The linear system given is as follows:
ax +
y = 0
ay + z = 0
x + az = 0
I have attempted to solve this question. However, I am not really sure if my answer is correct as the question asks for "values" whereas after solving it I only got one value for a which would give me infinitely many solutions.
The value that I got was a = -1 as this was the only value that made the last row 0 = 0. Is this correct?
Best Answer
Since the question asks for values, our task well be to find the set of all $a$s such that this system has infinitely many solutions.

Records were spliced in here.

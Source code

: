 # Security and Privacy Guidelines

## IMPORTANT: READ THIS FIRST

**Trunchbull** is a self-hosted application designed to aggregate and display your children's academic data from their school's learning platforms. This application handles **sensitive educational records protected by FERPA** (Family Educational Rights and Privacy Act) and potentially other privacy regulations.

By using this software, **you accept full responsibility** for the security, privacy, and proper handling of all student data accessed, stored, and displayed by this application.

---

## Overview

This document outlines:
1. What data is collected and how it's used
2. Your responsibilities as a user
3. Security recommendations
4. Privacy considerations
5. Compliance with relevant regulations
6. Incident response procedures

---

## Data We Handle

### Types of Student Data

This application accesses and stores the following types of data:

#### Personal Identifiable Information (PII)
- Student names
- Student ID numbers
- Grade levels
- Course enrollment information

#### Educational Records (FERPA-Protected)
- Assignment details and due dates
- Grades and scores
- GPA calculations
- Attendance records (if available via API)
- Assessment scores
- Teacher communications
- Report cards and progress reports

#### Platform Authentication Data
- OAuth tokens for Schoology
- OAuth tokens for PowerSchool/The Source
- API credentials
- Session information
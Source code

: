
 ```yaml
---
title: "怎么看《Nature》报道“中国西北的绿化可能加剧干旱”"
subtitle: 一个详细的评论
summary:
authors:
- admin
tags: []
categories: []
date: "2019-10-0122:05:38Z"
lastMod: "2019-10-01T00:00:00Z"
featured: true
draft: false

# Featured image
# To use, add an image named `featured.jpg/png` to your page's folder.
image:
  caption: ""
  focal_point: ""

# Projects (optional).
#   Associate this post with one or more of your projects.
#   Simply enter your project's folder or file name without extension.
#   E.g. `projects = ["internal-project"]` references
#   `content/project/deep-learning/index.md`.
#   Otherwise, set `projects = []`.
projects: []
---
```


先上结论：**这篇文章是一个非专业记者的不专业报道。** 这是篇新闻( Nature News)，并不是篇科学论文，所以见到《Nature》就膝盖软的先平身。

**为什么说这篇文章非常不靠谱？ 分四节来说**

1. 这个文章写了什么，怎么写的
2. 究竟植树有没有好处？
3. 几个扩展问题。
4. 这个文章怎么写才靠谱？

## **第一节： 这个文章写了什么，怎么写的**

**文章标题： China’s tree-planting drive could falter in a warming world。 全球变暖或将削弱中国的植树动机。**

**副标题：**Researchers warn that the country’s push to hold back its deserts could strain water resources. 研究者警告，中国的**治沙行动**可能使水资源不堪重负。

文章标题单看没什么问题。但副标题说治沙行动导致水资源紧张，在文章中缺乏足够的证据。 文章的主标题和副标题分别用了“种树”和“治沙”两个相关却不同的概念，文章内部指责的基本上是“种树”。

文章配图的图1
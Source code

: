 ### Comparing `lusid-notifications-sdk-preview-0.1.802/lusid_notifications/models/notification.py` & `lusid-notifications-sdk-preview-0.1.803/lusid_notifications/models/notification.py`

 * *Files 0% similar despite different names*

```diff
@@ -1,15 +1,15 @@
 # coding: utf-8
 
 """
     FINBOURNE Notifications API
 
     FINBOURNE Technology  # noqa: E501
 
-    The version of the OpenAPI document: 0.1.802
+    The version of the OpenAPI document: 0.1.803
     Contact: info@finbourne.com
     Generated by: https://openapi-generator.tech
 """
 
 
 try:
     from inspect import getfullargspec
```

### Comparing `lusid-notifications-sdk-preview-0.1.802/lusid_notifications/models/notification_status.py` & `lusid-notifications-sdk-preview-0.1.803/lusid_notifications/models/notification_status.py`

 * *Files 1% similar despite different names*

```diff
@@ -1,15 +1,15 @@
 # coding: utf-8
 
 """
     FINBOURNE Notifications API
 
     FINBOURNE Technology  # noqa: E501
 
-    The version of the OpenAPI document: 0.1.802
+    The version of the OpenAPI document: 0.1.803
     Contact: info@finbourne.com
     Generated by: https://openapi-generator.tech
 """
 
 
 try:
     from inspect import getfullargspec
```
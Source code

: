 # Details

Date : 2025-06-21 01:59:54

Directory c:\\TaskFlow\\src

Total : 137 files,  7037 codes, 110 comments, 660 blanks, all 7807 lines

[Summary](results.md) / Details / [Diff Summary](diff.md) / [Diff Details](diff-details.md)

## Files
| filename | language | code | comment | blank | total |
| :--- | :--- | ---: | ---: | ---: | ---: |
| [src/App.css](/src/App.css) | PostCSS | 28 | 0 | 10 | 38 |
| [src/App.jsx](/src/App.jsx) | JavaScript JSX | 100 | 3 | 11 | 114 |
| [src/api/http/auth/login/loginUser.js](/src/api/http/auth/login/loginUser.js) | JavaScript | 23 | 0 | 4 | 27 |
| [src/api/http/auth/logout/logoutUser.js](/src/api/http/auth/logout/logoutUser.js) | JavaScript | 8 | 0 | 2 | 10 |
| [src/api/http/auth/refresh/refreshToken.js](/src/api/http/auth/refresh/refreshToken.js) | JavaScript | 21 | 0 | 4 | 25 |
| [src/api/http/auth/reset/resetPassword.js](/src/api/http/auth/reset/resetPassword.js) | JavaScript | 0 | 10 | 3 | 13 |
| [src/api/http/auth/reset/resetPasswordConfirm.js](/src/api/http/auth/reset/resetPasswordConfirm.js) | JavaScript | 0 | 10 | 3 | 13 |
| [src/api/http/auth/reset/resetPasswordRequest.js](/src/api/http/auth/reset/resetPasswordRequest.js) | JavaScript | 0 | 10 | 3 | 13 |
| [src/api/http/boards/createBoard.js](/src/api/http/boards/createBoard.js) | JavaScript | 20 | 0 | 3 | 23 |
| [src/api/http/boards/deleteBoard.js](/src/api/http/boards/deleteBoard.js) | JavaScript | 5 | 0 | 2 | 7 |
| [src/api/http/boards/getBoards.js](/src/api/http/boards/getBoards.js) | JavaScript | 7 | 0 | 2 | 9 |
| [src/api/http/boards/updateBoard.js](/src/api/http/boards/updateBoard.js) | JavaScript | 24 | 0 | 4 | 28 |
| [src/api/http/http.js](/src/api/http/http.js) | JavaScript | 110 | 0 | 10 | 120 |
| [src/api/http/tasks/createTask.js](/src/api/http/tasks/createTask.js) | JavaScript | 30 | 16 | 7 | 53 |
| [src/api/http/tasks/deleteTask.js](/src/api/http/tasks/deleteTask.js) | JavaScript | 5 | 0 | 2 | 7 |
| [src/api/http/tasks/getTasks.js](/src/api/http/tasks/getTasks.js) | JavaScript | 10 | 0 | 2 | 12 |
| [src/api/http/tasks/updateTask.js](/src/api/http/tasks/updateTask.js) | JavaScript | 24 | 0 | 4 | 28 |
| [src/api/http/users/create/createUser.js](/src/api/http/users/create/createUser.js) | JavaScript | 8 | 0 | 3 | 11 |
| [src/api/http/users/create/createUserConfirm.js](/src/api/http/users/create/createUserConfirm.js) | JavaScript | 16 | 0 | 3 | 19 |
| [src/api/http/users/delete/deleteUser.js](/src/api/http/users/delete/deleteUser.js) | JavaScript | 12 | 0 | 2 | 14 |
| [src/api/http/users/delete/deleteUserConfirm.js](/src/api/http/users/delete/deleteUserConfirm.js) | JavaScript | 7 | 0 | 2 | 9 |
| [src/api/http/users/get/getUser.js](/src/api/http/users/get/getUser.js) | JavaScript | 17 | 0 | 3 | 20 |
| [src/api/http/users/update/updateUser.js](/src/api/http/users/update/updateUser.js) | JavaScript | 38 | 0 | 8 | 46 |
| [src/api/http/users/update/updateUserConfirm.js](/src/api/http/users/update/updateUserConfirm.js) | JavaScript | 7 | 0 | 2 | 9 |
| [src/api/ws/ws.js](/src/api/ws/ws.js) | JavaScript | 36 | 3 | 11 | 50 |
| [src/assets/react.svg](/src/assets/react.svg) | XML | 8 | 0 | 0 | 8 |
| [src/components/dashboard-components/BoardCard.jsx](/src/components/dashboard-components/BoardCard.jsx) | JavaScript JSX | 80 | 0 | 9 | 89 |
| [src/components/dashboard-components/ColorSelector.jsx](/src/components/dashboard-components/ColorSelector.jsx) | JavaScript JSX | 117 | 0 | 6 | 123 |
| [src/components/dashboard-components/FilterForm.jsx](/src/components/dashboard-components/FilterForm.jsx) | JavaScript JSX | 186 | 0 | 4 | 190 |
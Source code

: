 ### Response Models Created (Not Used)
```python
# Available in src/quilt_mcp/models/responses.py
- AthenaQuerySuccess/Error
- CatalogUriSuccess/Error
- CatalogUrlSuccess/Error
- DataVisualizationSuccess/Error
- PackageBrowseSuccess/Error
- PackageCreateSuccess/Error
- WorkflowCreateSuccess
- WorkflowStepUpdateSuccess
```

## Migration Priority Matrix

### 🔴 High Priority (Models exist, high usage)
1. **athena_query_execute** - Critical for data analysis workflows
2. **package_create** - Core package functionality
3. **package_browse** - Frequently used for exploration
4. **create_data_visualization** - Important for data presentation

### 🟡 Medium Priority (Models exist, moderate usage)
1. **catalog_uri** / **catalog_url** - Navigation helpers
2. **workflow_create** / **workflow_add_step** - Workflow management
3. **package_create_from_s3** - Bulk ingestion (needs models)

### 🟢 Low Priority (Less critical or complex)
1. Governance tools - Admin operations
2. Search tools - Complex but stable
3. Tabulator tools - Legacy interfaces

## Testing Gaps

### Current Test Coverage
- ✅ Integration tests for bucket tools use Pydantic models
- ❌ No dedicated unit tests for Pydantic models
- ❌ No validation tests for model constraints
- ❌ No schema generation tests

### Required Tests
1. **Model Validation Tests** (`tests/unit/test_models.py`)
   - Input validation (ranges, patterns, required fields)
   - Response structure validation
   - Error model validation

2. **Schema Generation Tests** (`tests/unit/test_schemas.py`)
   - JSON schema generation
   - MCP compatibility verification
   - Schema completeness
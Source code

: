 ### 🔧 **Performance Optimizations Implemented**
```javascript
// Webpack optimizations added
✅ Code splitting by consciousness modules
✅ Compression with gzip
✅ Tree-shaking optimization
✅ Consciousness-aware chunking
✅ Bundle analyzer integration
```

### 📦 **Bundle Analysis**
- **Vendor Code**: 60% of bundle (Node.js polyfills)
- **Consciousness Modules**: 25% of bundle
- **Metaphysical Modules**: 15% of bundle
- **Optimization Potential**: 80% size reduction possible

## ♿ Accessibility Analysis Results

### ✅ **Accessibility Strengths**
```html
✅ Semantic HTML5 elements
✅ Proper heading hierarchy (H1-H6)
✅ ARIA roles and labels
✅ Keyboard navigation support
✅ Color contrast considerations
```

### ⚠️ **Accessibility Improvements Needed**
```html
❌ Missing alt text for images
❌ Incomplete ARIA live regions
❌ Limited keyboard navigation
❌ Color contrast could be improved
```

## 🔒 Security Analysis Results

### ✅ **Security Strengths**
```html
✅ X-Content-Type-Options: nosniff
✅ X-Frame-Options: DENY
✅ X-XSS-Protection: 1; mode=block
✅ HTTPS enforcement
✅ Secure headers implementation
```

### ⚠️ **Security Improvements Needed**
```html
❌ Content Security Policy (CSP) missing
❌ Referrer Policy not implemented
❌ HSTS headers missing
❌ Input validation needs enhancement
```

First, let's rewrite our system as $A_a \ X = 0$ where $X = (x, y, z)$ and $$A_a := \begin{pmatrix} a & 1 & 0 \\ 0 & a & 1 \\ 1 & 0 & a \end{pmatrix} $$ This system has infinitely many solutions iff $A_a$ isn't invertible, ie $\det(A_a)= 0$.
But we have $\det(A_a) = a^3 + 1$ : $A_a$ isn't invertible $\Longleftrightarrow$ $a$ is cubic root of $-1$.
Hence there is only one possible real value for $a$, namely $-1$.
There are two additional complex values for $a$, namely $e^{\frac{2 i \pi}{3}}$ and $e^{\frac{4 i \pi}{3}}$.